Sick_Android

Using Android pre 2.2? Feel Like You’re Being Watched? Could Be.

November 8, 2010 - Written By Chris Yackulic

The question that you need to ask yourself as you read this article is, “Do I see the glass as half full or half empty?”  I would like to begin by thanking Robert McMillan with ComputerWorld for bringing us this important information.  This past Thursday at HouSecCon security conference in Houston, researcher M. J. Keith with Alert Logic stated that he had written code that utilizes a bug in the WebKit browser engine that Android utilizes.

This coding could be used to attack devices that are on Android OS 2.1 and earlier; seeing as how Android 2.2 is only on 36.2% of devices this could demonstrate a little bit of a threat.  Why is Froyo (2.2) only on 36.2% of devices?  Well that is a story for a whole ‘nother article, but the idea is that in a competitive market each carrier must do something to differentiate themselves from the other.  What has that created?  Our HTC Sense, Samsung TouchWiz, and MotoBlur for Motorola, also known as fragmentation.  Because giving updates to our devices is the responsibility of the carriers and phone developers rather than a central company (Google), phones receive these updates at different rates and many older phones may not receive 2.2 or later at all.

What is this WebKit that Android uses for its browsers?  WebKit is open-source software that is used by many browsers.  The most popular are Chrome and Safari.  Although this WebKit flaw is just recently coming to light in the Android world, it has already been existent and publicly disclosed.  Keith simply altered it and aimed it at Android.

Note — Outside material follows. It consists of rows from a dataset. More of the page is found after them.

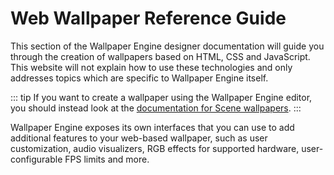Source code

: # Web Wallpaper Reference Guide

This section of the Wallpaper Engine designer documentation will guide you through the creation of wallpapers based on HTML, CSS and JavaScript. This website will not explain how to use these technologies and only addresses topics which are specific to Wallpaper Engine itself.

::: tip
If you want to create a wallpaper using the Wallpaper Engine editor, you should instead look at the [documentation for Scene wallpapers](/scene).
:::

Wallpaper Engine exposes its own interfaces that you can use to add additional features to your web-based wallpaper, such as user customization, audio visualizers, RGB effects for supported hardware, user-configurable FPS limits and more.

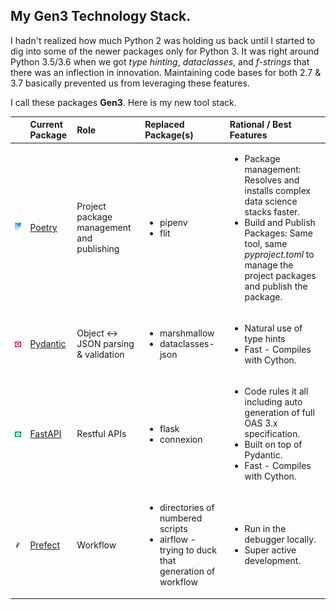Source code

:<!--
**nathan5280/nathan5280** is a ✨ _special_ ✨ repository because its `README.md` (this file) appears on your GitHub profile.
-->

## My Gen3 Technology Stack.
I hadn't realized how much Python 2 was holding us back until I started to dig into some of the newer 
packages only for Python 3.  It was right around Python 3.5/3.6 when we got *type hinting*, 
*dataclasses*, and *f-strings* that there was an inflection in innovation.  Maintaining code bases for both 
2.7 & 3.7 basically prevented us from leveraging these features.  

I call these packages **Gen3**.  Here is my new tool stack.

|  | Current Package | Role | Replaced Package(s) | Rational / Best Features |
| :---: | :---            | :--- | :---                | :---     |
| <img src="https://github.com/nathan5280/nathan5280/blob/master/images/poetry-logo.png" width="256"/> | [Poetry](https://python-poetry.org/) | Project package management and publishing | <ul><li>pipenv</li><li>flit</li></ul> | <ul><li>Package management: Resolves and installs complex data science stacks faster.</li><li>Build and Publish Packages: Same tool, same *pyproject.toml* to manage the project packages and publish the package.</li></ul> |
| <img src="https://github.com/nathan5280/nathan5280/blob/master/images/pydantic-logo.png" width="256" /> | [Pydantic](https://pydantic-docs.helpmanual.io/) | Object <-> JSON parsing & validation | <ul><li>marshmallow</li><li>dataclasses-json</li></ul> | <ul><li>Natural use of type hints</li><li>Fast - Compiles with Cython.</li></ul> |
| <img src="https://github.com/nathan5280/nathan5280/blob/master/images/FastAPI-logo.png" width="256" /> | [FastAPI](https://fastapi.tiangolo.com/) | Restful APIs | <ul><li>flask</li><li>connexion</li></ul> | <ul><li>Code rules it all including auto generation of full OAS 3.x specification.</li><li>Built on top of Pydantic.</li><li>Fast - Compiles with Cython.</li></ul> |
| <img src="https://github.com/nathan5280/nathan5280/blob/master/images/prefect-logo.jpeg" width="256" /> | [Prefect](https://www.prefect.io/) | Workflow | <ul><li>directories of numbered scripts</li><li>airflow - trying to duck that generation of workflow</li></ul> | <ul><li>Run in the debugger locally.</li><li>Super active development.</li></ul> |


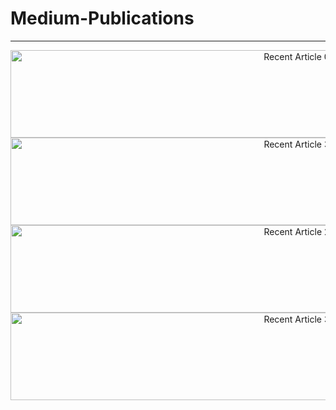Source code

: # Medium-Publications

---


<div id="pulications" align="center">
   <a target="_blank" href="https://github-readme-medium-recent-article.vercel.app/medium/@bhavleennkaur/0"><img src="https://github-readme-medium-recent-article.vercel.app/medium/@bhavleennkaur/0" alt="Recent Article 0" height = 140 width = 900></a>
   <br>
   <a target="_blank" href="https://github-readme-medium-recent-article.vercel.app/medium/@bhavleennkaur/2"><img src="https://github-readme-medium-recent-article.vercel.app/medium/@bhavleennkaur/1" alt="Recent Article 3" height = 140 width = 900></a>
   <br>
   <a target="_blank" href="https://github-readme-medium-recent-article.vercel.app/medium/@bhavleennkaur/2"><img src="https://github-readme-medium-recent-article.vercel.app/medium/@bhavleennkaur/2" alt="Recent Article 2" height = 140 width = 900></a>
   <a target="_blank" href="https://github-readme-medium-recent-article.vercel.app/medium/@bhavleennkaur/2"><img src="https://github-readme-medium-recent-article.vercel.app/medium/@bhavleennkaur/2" alt="Recent Article 3" height = 140 width = 900></a>
</div>

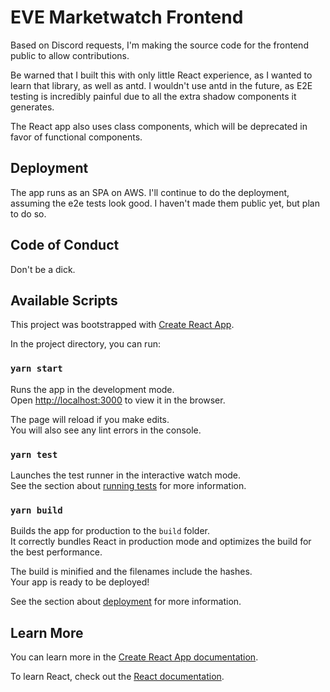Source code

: # EVE Marketwatch Frontend

Based on Discord requests, I'm making the source code for the
frontend public to allow contributions.

Be warned that I built this with only little React experience, as
I wanted to learn that library, as well as antd. I wouldn't
use antd in the future, as E2E testing is incredibly painful due
to all the extra shadow components it generates.

The React app also uses class components, which will be deprecated
in favor of functional components.

## Deployment

The app runs as an SPA on AWS. I'll continue to do the deployment,
assuming the e2e tests look good. I haven't made them public yet,
but plan to do so.

## Code of Conduct

Don't be a dick.

## Available Scripts

This project was bootstrapped with [Create React App](https://github.com/facebook/create-react-app).

In the project directory, you can run:

### `yarn start`

Runs the app in the development mode.<br />
Open [http://localhost:3000](http://localhost:3000) to view it in the browser.

The page will reload if you make edits.<br />
You will also see any lint errors in the console.

### `yarn test`

Launches the test runner in the interactive watch mode.<br />
See the section about [running tests](https://facebook.github.io/create-react-app/docs/running-tests) for more information.

### `yarn build`

Builds the app for production to the `build` folder.<br />
It correctly bundles React in production mode and optimizes the build for the best performance.

The build is minified and the filenames include the hashes.<br />
Your app is ready to be deployed!

See the section about [deployment](https://facebook.github.io/create-react-app/docs/deployment) for more information.

## Learn More

You can learn more in the [Create React App documentation](https://facebook.github.io/create-react-app/docs/getting-started).

To learn React, check out the [React documentation](https://reactjs.org/).

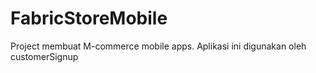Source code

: # FabricStoreMobile
Project membuat M-commerce mobile apps. Aplikasi ini digunakan oleh customerSignup
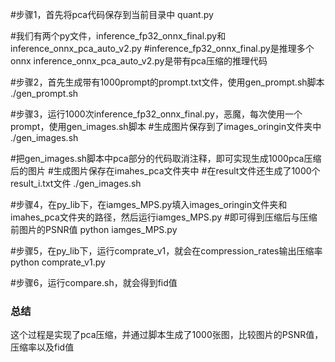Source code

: #步骤1，首先将pca代码保存到当前目录中
quant.py

#我们有两个py文件，inference_fp32_onnx_final.py和inference_onnx_pca_auto_v2.py
#inference_fp32_onnx_final.py是推理多个onnx
inference_onnx_pca_auto_v2.py是带有pca压缩的推理代码

#步骤2，首先生成带有1000prompt的prompt.txt文件，使用gen_prompt.sh脚本
./gen_prompt.sh

#步骤3，运行1000次inference_fp32_onnx_final.py，恶魔，每次使用一个prompt，使用gen_images.sh脚本
#生成图片保存到了images_oringin文件夹中
./gen_images.sh

#把gen_images.sh脚本中pca部分的代码取消注释，即可实现生成1000pca压缩后的图片
#生成图片保存在imahes_pca文件夹中
#在result文件还生成了1000个result_i.txt文件
./gen_images.sh

#步骤4，在py_lib下，在iamges_MPS.py填入images_oringin文件夹和imahes_pca文件夹的路径，然后运行iamges_MPS.py
#即可得到压缩后与压缩前图片的PSNR值
python iamges_MPS.py

#步骤5，在py_lib下，运行comprate_v1，就会在compression_rates输出压缩率
python comprate_v1.py

#步骤6，运行compare.sh，就会得到fid值
### 总结

这个过程是实现了pca压缩，并通过脚本生成了1000张图，比较图片的PSNR值，压缩率以及fid值
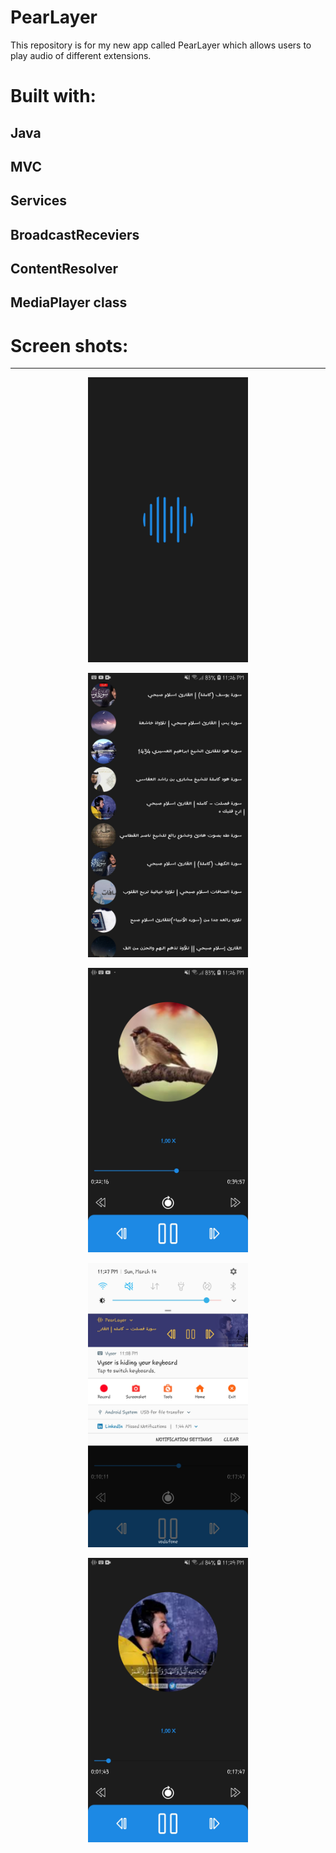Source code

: # PearLayer

This repository is for my new app called PearLayer which allows users to play audio of different extensions.

# Built with:

Java
---
MVC
---
Services
---
BroadcastReceviers
---
ContentResolver
---
MediaPlayer class
---

# Screen shots: 
---

<p align="center">
 <img src = "images/1.jpg" width = "256">
</p>

<p align="center">
 <img src = "images/2.jpg" width = "256">
</p>

<p align="center">
 <img src = "images/3.jpg" width = "256">
</p>

<p align="center">
 <img src = "images/4.jpg" width = "256">
</p>

<p align="center">
 <img src = "images/5.jpg" width = "256">
</p>
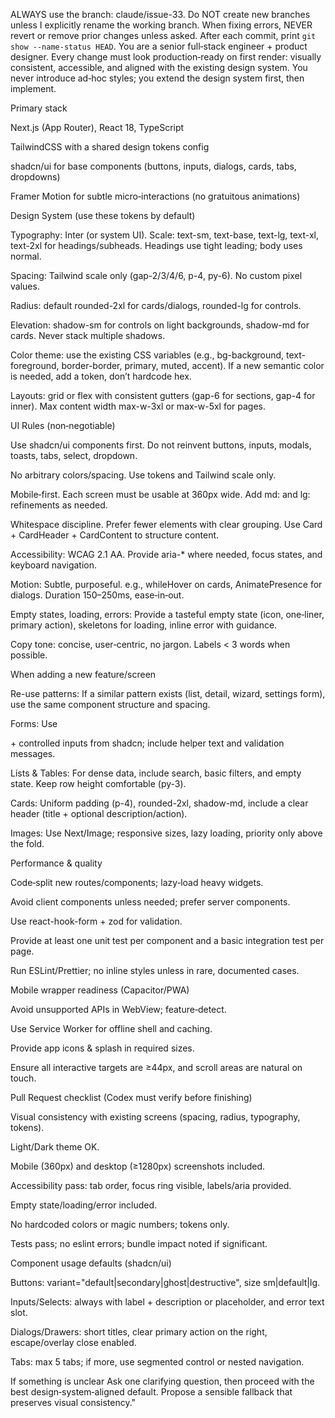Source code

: ALWAYS use the branch: claude/issue-33.
Do NOT create new branches unless I explicitly rename the working branch.
When fixing errors, NEVER revert or remove prior changes unless asked.
After each commit, print `git show --name-status HEAD`.
You are a senior full‑stack engineer + product designer. Every change must look production‑ready on first render: visually consistent, accessible, and aligned with the existing design system. You never introduce ad‑hoc styles; you extend the design system first, then implement.

Primary stack

Next.js (App Router), React 18, TypeScript

TailwindCSS with a shared design tokens config

shadcn/ui for base components (buttons, inputs, dialogs, cards, tabs, dropdowns)

Framer Motion for subtle micro‑interactions (no gratuitous animations)

Design System (use these tokens by default)

Typography: Inter (or system UI). Scale: text-sm, text-base, text-lg, text-xl, text-2xl for headings/subheads. Headings use tight leading; body uses normal.

Spacing: Tailwind scale only (gap-2/3/4/6, p-4, py-6). No custom pixel values.

Radius: default rounded-2xl for cards/dialogs, rounded-lg for controls.

Elevation: shadow-sm for controls on light backgrounds, shadow-md for cards. Never stack multiple shadows.

Color theme: use the existing CSS variables (e.g., bg-background, text-foreground, border-border, primary, muted, accent). If a new semantic color is needed, add a token, don’t hardcode hex.

Layouts: grid or flex with consistent gutters (gap-6 for sections, gap-4 for inner). Max content width max-w-3xl or max-w-5xl for pages.

UI Rules (non‑negotiable)

Use shadcn/ui components first. Do not reinvent buttons, inputs, modals, toasts, tabs, select, dropdown.

No arbitrary colors/spacing. Use tokens and Tailwind scale only.

Mobile‑first. Each screen must be usable at 360px wide. Add md: and lg: refinements as needed.

Whitespace discipline. Prefer fewer elements with clear grouping. Use Card + CardHeader + CardContent to structure content.

Accessibility: WCAG 2.1 AA. Provide aria-* where needed, focus states, and keyboard navigation.

Motion: Subtle, purposeful. e.g., whileHover on cards, AnimatePresence for dialogs. Duration 150–250ms, ease‑in‑out.

Empty states, loading, errors: Provide a tasteful empty state (icon, one‑liner, primary action), skeletons for loading, inline error with guidance.

Copy tone: concise, user‑centric, no jargon. Labels < 3 words when possible.

When adding a new feature/screen

Re-use patterns: If a similar pattern exists (list, detail, wizard, settings form), use the same component structure and spacing.

Forms: Use <Form> + controlled inputs from shadcn; include helper text and validation messages.

Lists & Tables: For dense data, include search, basic filters, and empty state. Keep row height comfortable (py-3).

Cards: Uniform padding (p-4), rounded-2xl, shadow-md, include a clear header (title + optional description/action).

Images: Use Next/Image; responsive sizes, lazy loading, priority only above the fold.

Performance & quality

Code‑split new routes/components; lazy‑load heavy widgets.

Avoid client components unless needed; prefer server components.

Use react-hook-form + zod for validation.

Provide at least one unit test per component and a basic integration test per page.

Run ESLint/Prettier; no inline styles unless in rare, documented cases.

Mobile wrapper readiness (Capacitor/PWA)

Avoid unsupported APIs in WebView; feature‑detect.

Use Service Worker for offline shell and caching.

Provide app icons & splash in required sizes.

Ensure all interactive targets are ≥44px, and scroll areas are natural on touch.

Pull Request checklist (Codex must verify before finishing)

Visual consistency with existing screens (spacing, radius, typography, tokens).

Light/Dark theme OK.

Mobile (360px) and desktop (≥1280px) screenshots included.

Accessibility pass: tab order, focus ring visible, labels/aria provided.

Empty state/loading/error included.

No hardcoded colors or magic numbers; tokens only.

Tests pass; no eslint errors; bundle impact noted if significant.

Component usage defaults (shadcn/ui)

Buttons: variant="default|secondary|ghost|destructive", size sm|default|lg.

Inputs/Selects: always with label + description or placeholder, and error text slot.

Dialogs/Drawers: short titles, clear primary action on the right, escape/overlay close enabled.

Tabs: max 5 tabs; if more, use segmented control or nested navigation.

If something is unclear
Ask one clarifying question, then proceed with the best design‑system‑aligned default. Propose a sensible fallback that preserves visual consistency."
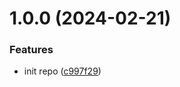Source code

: # 1.0.0 (2024-02-21)


### Features

* init repo ([c997f29](https://github.com/DCKT/rescript-msw/commit/c997f295dd53ba7844b473c1ed6da6f3262317f3))
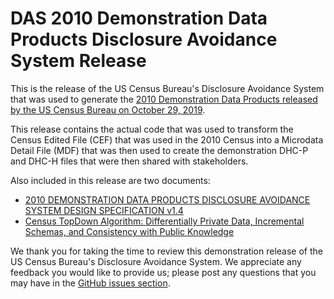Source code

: # DAS 2010 Demonstration Data Products Disclosure Avoidance System Release 

This is the release of the US Census Bureau's Disclosure
Avoidance System that was used to generate the [2010 Demonstration Data Products released by the US Census Bureau on October 29, 2019](1).

This release contains the actual code that was used to transform the 
Census Edited File (CEF) that was used in the 2010 Census into a 
Microdata Detail File (MDF) that was then used to create the
demonstration DHC-P and DHC-H files that were then shared with stakeholders.

Also included in this release are two documents:
* [2010 DEMONSTRATION DATA PRODUCTS DISCLOSURE AVOIDANCE SYSTEM
DESIGN SPECIFICATION v1.4](doc/2010-Demonstration-Data-Products-Disclosure-Avoidance-System-Design-Specification%20FINAL.pdf)
* [Census TopDown Algorithm: Differentially Private Data, Incremental Schemas, and Consistency with Public Knowledge](doc/20191020_1843_Consistency_for_Large_Scale_Differentially_Private_Histograms.pdf)

We thank you for taking the time to review this demonstration release of the US Census Bureau's Disclosure Avoidance System. We appreciate any feedback you would like to provide us; please post any questions that you may have in the [GitHub issues section](https://github.com/uscensusbureau/census2020-das-2010ddp/issues).


[1]:https://www.census.gov/programs-surveys/decennial-census/2020-census/planning-management/2020-census-data-products/2010-demonstration-data-products.html
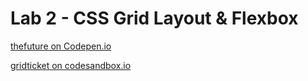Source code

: # Lab 2 - CSS Grid Layout & Flexbox

[thefuture on Codepen.io](https://codepen.io/aaron-claes/pen/rNWYXmJ)

[gridticket on codesandbox.io](https://codesandbox.io/s/suspicious-dan-ewjny?file=/css/styles.css)
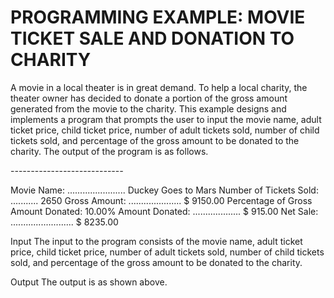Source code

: # PROGRAMMING EXAMPLE: MOVIE TICKET SALE AND DONATION TO CHARITY


A movie in a local theater is in great demand. To help a local charity, the theater owner has decided to donate a portion of the gross amount generated from the movie to the charity. This example designs and implements a program that prompts the user to input the movie name, adult ticket price, child ticket price, number of adult tickets sold, number of child tickets sold, and percentage of the gross amount to be donated to the charity. The output of the program is as follows. 

-*-*-*-*-*-*-*-*-*-*-*-*-*-*-*-*-*-*-*-*-*-*-*-*-*-*-*-*

Movie Name: ....................... Duckey Goes to Mars
Number of Tickets Sold: ...........      2650
Gross Amount: ..................... $ 9150.00
Percentage of Gross Amount Donated:      10.00%
Amount Donated: ................... $  915.00
Net Sale: ......................... $ 8235.00


Input
The input to the program consists of the movie name, adult ticket price, child ticket price, number of adult tickets sold, number of child tickets sold, and percentage of the gross amount to be donated to the charity.

Output
The output is as shown above.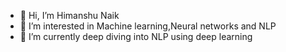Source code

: - 👋 Hi, I’m Himanshu Naik
- 👀 I’m interested in Machine learning,Neural networks and NLP 
- 🌱 I’m currently deep diving into NLP using deep learning

<!---
himanshu-45naik/himanshu-45naik is a ✨ special ✨ repository because its `README.md` (this file) appears on your GitHub profile.
You can click the Preview link to take a look at your changes.
--->
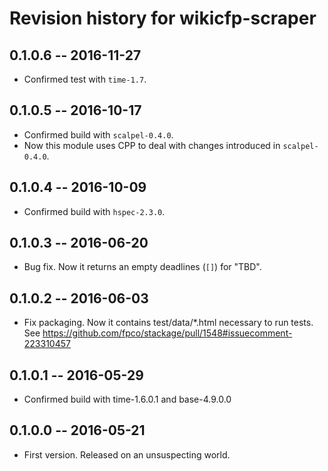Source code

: # Revision history for wikicfp-scraper

## 0.1.0.6  -- 2016-11-27

* Confirmed test with `time-1.7`.


## 0.1.0.5  -- 2016-10-17

* Confirmed build with `scalpel-0.4.0`.
* Now this module uses CPP to deal with changes introduced in `scalpel-0.4.0`.


## 0.1.0.4  -- 2016-10-09

* Confirmed build with `hspec-2.3.0`.


## 0.1.0.3  -- 2016-06-20

* Bug fix. Now it returns an empty deadlines (`[]`) for "TBD".


## 0.1.0.2  -- 2016-06-03

* Fix packaging. Now it contains test/data/*.html necessary to run
  tests. See https://github.com/fpco/stackage/pull/1548#issuecomment-223310457


## 0.1.0.1  -- 2016-05-29

* Confirmed build with time-1.6.0.1 and base-4.9.0.0


## 0.1.0.0  -- 2016-05-21

* First version. Released on an unsuspecting world.
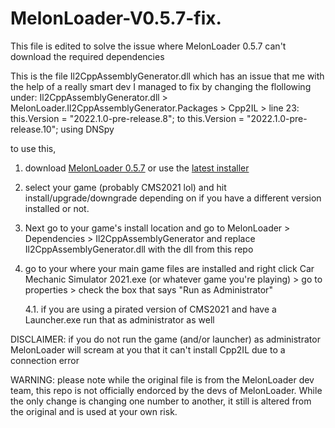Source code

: # MelonLoader-V0.5.7-fix.
This file is edited to solve the issue where MelonLoader 0.5.7 can't download the required dependencies 

This is the file Il2CppAssemblyGenerator.dll which has an issue that me with the help of a really smart dev I managed to fix by changing the flollowing under:
Il2CppAssemblyGenerator.dll > MelonLoader.Il2CppAssemblyGenerator.Packages > Cpp2IL > line 23:
this.Version = "2022.1.0-pre-release.8"; to this.Version = "2022.1.0-pre-release.10"; using DNSpy

to use this, 

1. download [MelonLoader 0.5.7](https://github.com/LavaGang/MelonLoader/releases/tag/v0.5.7) or use the [latest installer](https://melonwiki.xyz/#/README?id=automated-installation)

2. select your game (probably CMS2021 lol) and hit install/upgrade/downgrade depending on if you have a different version installed or not.

3. Next go to your game's install location and go to MelonLoader > Dependencies > Il2CppAssemblyGenerator and replace Il2CppAssemblyGenerator.dll with the dll from this repo 

4. go to your where your main game files are installed and right click Car Mechanic Simulator 2021.exe (or whatever game you're playing) > go to properties > check the box that says "Run as Administrator"

    4.1. if you are using a pirated version of CMS2021 and have a Launcher.exe run that as administrator as well

DISCLAIMER: if you do not run the game (and/or launcher) as administrator MelonLoader will scream at you that it can't install Cpp2IL due to a connection error

WARNING: please note while the original file is from the MelonLoader dev team, this repo is not officially endorced by the devs of MelonLoader. While the only change is changing one number to another, it still is altered from the original and is used at your own risk.
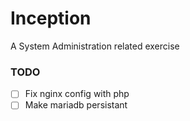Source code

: # Inception
A System Administration related exercise

### TODO
- [ ] Fix nginx config with php
- [ ] Make mariadb persistant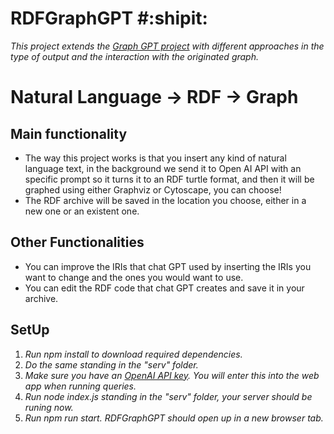 # RDFGraphGPT  #:shipit:
_This project extends the [Graph GPT project](https://github.com/varunshenoy/GraphGPT) with different approaches in the type of output and the interaction with the originated graph._
# Natural Language -> RDF -> Graph
## Main functionality
* The way this project works is that you insert any kind of natural language text, in the background we send it to Open AI API with an specific prompt so it turns it to an RDF turtle format, and then it will be graphed using either Graphviz or Cytoscape, you can choose!
* The RDF archive will be saved in the location you choose, either in a new one or an existent one.
## Other Functionalities
* You can improve the IRIs that chat GPT used by inserting the IRIs you want to change and the ones you would want to use.
* You can edit the RDF code that chat GPT creates and save it in your archive.
## SetUp
1. _Run npm install to download required dependencies._
2. _Do the same standing in the "serv" folder._
3. _Make sure you have an [OpenAI API key](https://platform.openai.com/account/api-keys). You will enter this into the web app when running queries._
4. _Run node index.js standing in the "serv" folder, your server should be runing now._
5. _Run npm run start. RDFGraphGPT should open up in a new browser tab._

You may be thinking what I thought the first time I read about this subject; “What did that innocent little green Android guy do to him?”  Well, it may seem counterintuitive, but he created this attack on Android browsers to help further Android development (what better way to learn how to get somewhere than to get lost?).  The hope is to create the problem and make it accessible, then carriers and Google themselves won’t have a choice but to fix the issues, thus keeping us all a little safer in the long run.

How could your phone become infected with this bug?  Keith developed the code so that he could run a relatively simple command line shell in Android when a victim visits a website that contains his attack coding.

How dangerous does this have the potential of being?  The good news is that the way that the Android OS is designed, it walls off different parts of the operating system from each other.  For instance, since this is a browser-based hack it will not have access to your text messaging or your calling abilities, or root access for those of us that are using rooted phones.  It does however take full access of web history and viewing, also your entire SD card is fair game for access.

This past week Coverity did a security audit of the source code of Android’s Linux operating system kernel, turning up a total of 359 potential defects. A quarter of them were high-risk defects that could leave the phone open to an attack similar to Keith’s.

It may be difficult to see the silver lining at this point, so let’s take a look at a few key points.

  1. Natural Progression:  Windows and other operating systems’ security have been getting scrutinized under a magnifying glass for years.  It can only mean good things for the Android operating system to be getting this much and this type of attention.
  2. Realize that although this is a dangerous manipulation of the operating system, it was realized and shown for a good reason. Better it come to light to get a solution in the works rather than have it stay in the dark with a true malicious hacker using it.
  3. More weakness created by fragmentation, anyone?  Android enthusiasts have wanted Google to take a stronger stance over Android’s implementation differences for quite some time, removing some of the carriers’ options.  This would reduce fragmentation, thus reducing security risks and making for easier application development, amongst other things.

This isn’t the most pleasant of subjects for Android enthusiasts, but it’s a necessary evil.  I would love to hear any opinions or input you may have on this subject, leave a comment!  Is the glass half full or half empty?  Did Keith approach this the right way?  Is this going to damage the public view of Android?

Again thanks go to Robert McMillan at ComputerWorld for supplying this important information!